Material for this task: Begin

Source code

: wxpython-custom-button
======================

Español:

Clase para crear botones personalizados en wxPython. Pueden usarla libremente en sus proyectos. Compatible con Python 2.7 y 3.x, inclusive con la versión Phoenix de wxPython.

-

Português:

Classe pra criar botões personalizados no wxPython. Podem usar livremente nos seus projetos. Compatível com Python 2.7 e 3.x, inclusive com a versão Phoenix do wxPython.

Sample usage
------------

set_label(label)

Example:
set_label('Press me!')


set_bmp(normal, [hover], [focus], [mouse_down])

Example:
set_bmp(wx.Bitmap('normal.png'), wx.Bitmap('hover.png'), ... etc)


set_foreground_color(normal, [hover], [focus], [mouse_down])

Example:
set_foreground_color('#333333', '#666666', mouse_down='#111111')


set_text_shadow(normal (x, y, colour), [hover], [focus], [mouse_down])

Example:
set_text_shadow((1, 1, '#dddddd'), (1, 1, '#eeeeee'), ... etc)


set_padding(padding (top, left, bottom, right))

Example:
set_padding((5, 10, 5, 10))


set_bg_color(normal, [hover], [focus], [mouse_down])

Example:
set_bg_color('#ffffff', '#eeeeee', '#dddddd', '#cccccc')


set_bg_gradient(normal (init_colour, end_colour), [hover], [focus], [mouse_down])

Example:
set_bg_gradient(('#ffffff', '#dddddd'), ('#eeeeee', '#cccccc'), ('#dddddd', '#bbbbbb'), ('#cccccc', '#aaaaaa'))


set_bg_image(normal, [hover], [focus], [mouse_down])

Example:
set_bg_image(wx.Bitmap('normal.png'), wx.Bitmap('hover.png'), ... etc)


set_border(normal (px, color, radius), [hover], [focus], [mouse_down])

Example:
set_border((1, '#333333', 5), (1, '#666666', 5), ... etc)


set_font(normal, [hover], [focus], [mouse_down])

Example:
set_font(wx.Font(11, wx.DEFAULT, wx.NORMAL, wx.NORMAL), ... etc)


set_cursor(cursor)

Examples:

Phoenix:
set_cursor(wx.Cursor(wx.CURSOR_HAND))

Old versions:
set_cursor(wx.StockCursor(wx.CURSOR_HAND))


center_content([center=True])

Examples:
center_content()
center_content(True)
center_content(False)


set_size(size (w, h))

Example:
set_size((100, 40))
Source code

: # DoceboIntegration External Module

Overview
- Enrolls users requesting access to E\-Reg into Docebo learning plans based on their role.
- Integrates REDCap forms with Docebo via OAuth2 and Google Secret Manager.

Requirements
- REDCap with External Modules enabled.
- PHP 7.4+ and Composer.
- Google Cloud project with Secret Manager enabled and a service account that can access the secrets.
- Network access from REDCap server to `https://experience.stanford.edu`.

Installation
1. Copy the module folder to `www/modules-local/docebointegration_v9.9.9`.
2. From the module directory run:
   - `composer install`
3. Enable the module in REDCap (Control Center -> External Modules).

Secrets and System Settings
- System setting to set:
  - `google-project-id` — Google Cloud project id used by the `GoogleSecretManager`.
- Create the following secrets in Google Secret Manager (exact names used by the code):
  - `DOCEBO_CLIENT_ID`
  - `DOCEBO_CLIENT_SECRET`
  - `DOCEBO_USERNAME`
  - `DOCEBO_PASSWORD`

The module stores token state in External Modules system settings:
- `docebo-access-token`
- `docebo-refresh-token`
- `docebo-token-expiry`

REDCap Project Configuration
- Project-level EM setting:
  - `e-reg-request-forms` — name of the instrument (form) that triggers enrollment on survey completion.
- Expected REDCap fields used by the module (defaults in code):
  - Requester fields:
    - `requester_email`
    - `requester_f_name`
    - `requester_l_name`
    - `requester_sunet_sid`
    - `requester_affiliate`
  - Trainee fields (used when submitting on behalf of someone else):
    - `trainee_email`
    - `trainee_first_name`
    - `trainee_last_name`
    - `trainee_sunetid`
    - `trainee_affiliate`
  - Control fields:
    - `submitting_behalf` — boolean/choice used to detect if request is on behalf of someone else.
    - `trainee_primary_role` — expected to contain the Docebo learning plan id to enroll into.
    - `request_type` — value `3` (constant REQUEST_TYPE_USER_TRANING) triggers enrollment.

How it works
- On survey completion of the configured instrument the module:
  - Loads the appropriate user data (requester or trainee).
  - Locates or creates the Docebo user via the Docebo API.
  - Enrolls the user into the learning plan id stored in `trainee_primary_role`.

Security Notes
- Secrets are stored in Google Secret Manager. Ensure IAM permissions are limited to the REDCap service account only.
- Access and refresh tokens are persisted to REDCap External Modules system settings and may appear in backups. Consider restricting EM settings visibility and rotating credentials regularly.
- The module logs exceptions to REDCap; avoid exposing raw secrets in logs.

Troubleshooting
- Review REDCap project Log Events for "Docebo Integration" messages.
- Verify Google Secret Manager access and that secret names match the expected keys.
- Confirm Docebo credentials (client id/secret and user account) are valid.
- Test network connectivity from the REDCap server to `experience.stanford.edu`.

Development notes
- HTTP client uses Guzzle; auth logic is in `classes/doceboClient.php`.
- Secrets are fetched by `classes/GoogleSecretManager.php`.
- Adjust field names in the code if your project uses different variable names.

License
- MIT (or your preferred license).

Material for this task: End

Task item » For the listing above, say how many lines hold the string "inclusive". Give only that number.

Answer to the problem » 2